Reproduce, without any change, the span of lines from the opening of the records below to the line containing "La concentración en", inclusive.

Dataset entries
▽
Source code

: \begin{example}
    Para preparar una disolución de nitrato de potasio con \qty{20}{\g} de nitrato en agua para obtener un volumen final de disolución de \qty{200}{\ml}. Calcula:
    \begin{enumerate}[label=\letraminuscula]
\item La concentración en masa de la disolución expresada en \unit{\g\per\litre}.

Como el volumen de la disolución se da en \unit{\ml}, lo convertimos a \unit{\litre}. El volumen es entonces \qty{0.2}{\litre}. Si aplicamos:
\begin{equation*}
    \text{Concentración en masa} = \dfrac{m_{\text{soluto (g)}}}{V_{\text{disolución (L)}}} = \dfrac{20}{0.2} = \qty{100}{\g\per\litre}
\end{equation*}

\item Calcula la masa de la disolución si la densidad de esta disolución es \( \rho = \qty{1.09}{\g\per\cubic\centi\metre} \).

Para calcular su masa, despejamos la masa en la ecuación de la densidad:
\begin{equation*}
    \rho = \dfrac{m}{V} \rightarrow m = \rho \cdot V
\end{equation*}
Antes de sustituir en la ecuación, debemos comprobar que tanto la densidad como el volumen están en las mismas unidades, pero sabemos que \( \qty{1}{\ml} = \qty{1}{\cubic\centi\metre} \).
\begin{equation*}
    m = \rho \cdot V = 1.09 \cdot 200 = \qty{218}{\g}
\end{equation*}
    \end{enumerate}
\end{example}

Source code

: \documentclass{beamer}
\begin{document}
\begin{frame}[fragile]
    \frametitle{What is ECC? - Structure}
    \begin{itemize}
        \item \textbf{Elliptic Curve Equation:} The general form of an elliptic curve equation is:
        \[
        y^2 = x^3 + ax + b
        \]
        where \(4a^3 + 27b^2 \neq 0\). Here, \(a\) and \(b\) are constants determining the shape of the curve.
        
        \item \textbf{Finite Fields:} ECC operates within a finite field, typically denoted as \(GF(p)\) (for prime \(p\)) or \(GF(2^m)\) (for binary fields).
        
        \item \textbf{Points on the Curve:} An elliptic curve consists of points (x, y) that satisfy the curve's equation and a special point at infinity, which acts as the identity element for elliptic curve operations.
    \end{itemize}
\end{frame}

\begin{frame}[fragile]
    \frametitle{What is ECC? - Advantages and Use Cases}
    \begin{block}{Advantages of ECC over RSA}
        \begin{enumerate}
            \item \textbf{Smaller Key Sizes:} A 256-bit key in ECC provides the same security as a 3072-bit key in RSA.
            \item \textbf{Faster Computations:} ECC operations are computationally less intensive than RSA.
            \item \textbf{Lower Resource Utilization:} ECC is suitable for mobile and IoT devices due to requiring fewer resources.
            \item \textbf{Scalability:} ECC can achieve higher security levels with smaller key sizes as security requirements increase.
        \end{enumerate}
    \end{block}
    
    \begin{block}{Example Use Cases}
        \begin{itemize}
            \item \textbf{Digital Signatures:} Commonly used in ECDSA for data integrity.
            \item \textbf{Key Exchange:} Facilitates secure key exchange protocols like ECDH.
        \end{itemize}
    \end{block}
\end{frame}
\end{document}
△
OUTPUT OF THE TASK
Source code

: \begin{example}
    Para preparar una disolución de nitrato de potasio con \qty{20}{\g} de nitrato en agua para obtener un volumen final de disolución de \qty{200}{\ml}. Calcula:
    \begin{enumerate}[label=\letraminuscula]
\item La concentración en masa de la disolución expresada en \unit{\g\per\litre}.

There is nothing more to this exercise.